Seit ich bei der SUVA krankgemeldet bin, konnte ich nicht mehr arbeiten. Ich nahm an diversen Arbeitsprogrammen teil, um herauszufinden, welche Tätigkeiten keine allergischen Reaktionen auslösen. Ich war beispielsweise kurzzeitig als Lastwagenfahrer unterwegs, doch das ging nicht gut. Denn die gefährlichen Substanzen waren überall in den zu transportierenden Produkten. Durch ein weiteres Arbeitsprogramm im Jahr 2018 kam ich zur Schweizer Tafel. Ich durfte für die Stiftung als Fahrer mit auf die Sammeltouren. Nach sechs Monaten endete das Programm, ich ging aber trotzdem weiterhin als freiwilliger Fahrer zur Tafel. Anstelle zuhause zu warten, gab mir der Fahrdienst eine fixe Tagesstruktur und ich konnte Menschen helfen, die vielleicht in derselben Situation stecken, wie ich. Es ist schön zu wissen, dass ich etwas zurückgeben kann. Zudem ist das Team der Region Mittelland grossartig. Das Arbeiten in der Stiftung gibt mir Lebensfreude. Wenn es mir gesundheitlich nicht gut geht, halte ich mich fest an diesen Gedanken.

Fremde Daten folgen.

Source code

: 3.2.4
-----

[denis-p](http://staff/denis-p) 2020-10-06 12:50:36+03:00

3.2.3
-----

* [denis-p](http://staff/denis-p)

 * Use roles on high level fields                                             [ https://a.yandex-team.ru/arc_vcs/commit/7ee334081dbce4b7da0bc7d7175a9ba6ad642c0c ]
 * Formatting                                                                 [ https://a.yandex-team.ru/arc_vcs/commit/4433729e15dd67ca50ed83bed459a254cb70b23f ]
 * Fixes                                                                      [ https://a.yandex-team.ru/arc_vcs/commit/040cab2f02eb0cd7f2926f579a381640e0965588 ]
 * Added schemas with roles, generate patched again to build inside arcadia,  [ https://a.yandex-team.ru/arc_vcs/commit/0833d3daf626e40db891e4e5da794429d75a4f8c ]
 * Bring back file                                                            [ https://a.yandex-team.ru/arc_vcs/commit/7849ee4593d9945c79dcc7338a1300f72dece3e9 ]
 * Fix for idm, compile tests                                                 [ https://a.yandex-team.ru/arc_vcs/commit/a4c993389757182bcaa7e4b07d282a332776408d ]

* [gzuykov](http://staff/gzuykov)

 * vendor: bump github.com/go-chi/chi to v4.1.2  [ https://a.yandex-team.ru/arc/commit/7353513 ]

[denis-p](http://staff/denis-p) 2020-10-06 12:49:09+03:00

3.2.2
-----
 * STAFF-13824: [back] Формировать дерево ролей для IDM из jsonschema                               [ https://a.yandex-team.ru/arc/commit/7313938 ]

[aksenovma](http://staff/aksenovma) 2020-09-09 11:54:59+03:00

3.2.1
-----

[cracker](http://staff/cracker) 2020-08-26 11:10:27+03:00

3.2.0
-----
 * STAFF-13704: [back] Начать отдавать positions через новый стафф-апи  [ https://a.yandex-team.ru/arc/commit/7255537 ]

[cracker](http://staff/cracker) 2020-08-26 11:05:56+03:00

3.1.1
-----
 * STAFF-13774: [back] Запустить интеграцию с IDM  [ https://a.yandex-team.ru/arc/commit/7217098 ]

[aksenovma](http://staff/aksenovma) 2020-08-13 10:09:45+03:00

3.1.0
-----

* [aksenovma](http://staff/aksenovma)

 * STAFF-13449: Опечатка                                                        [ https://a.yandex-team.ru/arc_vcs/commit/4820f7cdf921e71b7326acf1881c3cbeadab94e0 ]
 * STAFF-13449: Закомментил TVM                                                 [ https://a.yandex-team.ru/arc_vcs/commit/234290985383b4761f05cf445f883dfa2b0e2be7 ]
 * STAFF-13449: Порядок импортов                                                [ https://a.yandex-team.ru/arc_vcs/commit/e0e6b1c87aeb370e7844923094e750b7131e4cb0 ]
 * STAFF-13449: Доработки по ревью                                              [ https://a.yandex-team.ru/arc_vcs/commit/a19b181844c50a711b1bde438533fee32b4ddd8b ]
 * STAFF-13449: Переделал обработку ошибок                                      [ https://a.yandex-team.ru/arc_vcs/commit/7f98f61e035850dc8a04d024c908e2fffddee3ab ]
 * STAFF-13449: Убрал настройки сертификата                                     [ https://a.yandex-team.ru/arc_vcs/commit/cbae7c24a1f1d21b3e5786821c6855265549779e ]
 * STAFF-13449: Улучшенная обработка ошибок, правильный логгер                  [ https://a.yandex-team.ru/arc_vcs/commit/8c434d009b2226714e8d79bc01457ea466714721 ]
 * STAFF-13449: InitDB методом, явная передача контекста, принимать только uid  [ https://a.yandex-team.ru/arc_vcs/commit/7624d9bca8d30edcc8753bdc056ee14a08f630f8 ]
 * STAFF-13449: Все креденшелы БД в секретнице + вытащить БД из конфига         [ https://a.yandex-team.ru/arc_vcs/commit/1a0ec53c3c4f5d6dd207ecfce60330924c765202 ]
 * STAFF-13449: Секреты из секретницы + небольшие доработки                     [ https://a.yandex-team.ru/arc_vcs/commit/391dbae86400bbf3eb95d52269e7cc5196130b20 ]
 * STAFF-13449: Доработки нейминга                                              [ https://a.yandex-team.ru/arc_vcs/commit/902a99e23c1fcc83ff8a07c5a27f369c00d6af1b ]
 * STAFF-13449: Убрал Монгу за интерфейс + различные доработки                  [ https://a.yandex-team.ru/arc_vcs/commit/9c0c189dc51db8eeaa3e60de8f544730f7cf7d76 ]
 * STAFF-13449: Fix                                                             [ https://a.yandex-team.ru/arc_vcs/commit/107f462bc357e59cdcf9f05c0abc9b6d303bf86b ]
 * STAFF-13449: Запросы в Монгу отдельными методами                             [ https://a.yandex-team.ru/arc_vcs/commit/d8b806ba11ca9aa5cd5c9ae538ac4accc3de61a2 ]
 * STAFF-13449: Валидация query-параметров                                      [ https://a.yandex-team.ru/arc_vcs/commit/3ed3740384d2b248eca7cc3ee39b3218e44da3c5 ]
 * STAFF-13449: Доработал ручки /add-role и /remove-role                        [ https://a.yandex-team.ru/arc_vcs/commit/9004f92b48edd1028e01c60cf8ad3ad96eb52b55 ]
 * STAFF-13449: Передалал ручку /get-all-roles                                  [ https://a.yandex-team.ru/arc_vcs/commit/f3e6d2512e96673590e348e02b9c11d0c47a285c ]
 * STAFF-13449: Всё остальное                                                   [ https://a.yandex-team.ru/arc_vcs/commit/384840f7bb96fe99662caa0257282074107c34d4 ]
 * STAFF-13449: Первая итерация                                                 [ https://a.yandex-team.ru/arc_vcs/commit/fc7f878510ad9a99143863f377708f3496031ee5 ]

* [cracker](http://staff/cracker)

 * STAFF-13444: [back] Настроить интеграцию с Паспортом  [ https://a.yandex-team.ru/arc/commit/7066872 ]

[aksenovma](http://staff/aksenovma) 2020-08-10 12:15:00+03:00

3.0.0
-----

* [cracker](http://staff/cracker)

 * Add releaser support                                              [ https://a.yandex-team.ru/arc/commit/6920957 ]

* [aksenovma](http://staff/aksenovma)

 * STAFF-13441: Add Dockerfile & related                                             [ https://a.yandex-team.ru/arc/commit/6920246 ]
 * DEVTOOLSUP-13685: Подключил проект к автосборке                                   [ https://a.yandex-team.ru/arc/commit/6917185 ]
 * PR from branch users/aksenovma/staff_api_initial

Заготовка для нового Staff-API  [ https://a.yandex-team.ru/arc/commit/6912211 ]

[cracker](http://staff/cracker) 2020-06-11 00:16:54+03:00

Mit der Unterstützung der IV darf ich schon bald eine Ausbildung zum Busfahrer starten. Das stimmt mich hoffnungsvoll, denn in der Busfahrer-Kabine bin ich vor allergischen Reaktionen geschützt. Dann bin ich bald nicht mehr auf die Unterstützungsgelder angewiesen und darf nach langer Zeit wieder einen festen Job ausüben.